*** Raw data ***
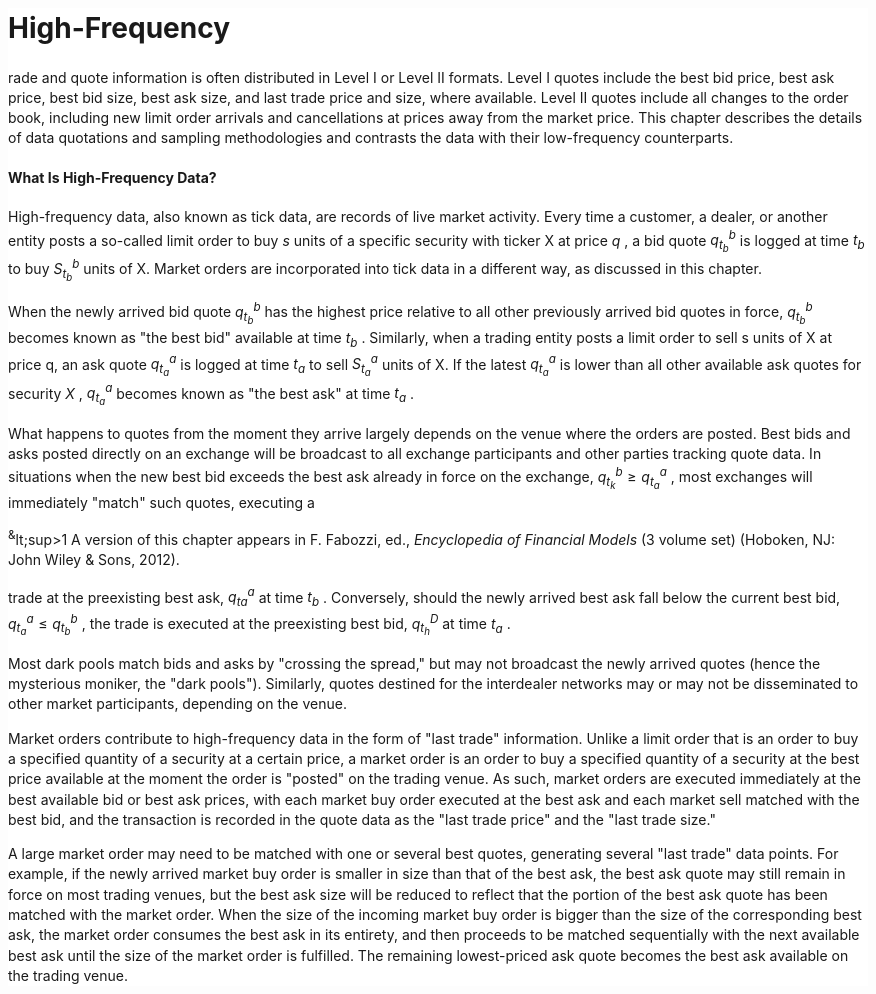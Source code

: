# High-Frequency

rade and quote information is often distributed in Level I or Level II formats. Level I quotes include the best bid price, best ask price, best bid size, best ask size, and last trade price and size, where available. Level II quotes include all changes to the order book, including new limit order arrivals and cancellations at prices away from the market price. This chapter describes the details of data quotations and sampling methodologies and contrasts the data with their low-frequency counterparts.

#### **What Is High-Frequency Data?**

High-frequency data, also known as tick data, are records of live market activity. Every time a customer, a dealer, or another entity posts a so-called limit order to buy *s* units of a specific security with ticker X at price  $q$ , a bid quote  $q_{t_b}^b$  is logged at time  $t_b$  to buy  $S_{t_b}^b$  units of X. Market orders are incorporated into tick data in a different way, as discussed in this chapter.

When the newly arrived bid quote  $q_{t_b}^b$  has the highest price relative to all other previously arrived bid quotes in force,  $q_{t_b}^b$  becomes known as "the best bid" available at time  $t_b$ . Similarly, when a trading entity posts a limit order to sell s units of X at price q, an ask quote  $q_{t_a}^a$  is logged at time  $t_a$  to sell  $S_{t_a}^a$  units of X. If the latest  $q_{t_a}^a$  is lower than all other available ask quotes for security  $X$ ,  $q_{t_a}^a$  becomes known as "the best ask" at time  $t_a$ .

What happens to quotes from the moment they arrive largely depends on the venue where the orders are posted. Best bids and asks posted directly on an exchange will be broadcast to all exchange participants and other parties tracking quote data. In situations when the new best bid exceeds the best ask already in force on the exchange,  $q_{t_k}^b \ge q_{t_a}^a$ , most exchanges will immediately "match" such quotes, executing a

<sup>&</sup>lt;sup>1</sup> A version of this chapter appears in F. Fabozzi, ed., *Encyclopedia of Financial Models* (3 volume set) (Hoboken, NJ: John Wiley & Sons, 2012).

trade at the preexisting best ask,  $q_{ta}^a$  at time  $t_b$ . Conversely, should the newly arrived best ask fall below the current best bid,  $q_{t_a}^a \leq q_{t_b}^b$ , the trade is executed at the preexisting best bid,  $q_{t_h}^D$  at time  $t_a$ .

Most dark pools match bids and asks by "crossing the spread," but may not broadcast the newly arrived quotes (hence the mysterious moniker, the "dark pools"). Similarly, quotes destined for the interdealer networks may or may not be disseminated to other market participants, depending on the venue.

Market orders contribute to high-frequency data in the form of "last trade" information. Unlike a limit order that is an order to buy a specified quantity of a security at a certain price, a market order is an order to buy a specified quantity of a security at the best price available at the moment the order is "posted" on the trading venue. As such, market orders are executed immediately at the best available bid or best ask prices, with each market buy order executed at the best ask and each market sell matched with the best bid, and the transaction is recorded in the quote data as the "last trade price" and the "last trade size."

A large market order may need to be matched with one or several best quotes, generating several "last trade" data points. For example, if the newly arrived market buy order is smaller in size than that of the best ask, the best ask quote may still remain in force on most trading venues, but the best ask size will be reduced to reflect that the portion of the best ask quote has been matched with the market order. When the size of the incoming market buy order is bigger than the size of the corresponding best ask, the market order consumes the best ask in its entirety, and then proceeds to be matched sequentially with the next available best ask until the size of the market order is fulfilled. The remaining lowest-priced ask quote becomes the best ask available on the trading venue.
*** End of Raw data ***
Set down, unchanged, the line that contains "Market orders contribute" together with every later line in the records, through the last one.

Market orders contribute to high-frequency data in the form of "last trade" information. Unlike a limit order that is an order to buy a specified quantity of a security at a certain price, a market order is an order to buy a specified quantity of a security at the best price available at the moment the order is "posted" on the trading venue. As such, market orders are executed immediately at the best available bid or best ask prices, with each market buy order executed at the best ask and each market sell matched with the best bid, and the transaction is recorded in the quote data as the "last trade price" and the "last trade size."

A large market order may need to be matched with one or several best quotes, generating several "last trade" data points. For example, if the newly arrived market buy order is smaller in size than that of the best ask, the best ask quote may still remain in force on most trading venues, but the best ask size will be reduced to reflect that the portion of the best ask quote has been matched with the market order. When the size of the incoming market buy order is bigger than the size of the corresponding best ask, the market order consumes the best ask in its entirety, and then proceeds to be matched sequentially with the next available best ask until the size of the market order is fulfilled. The remaining lowest-priced ask quote becomes the best ask available on the trading venue.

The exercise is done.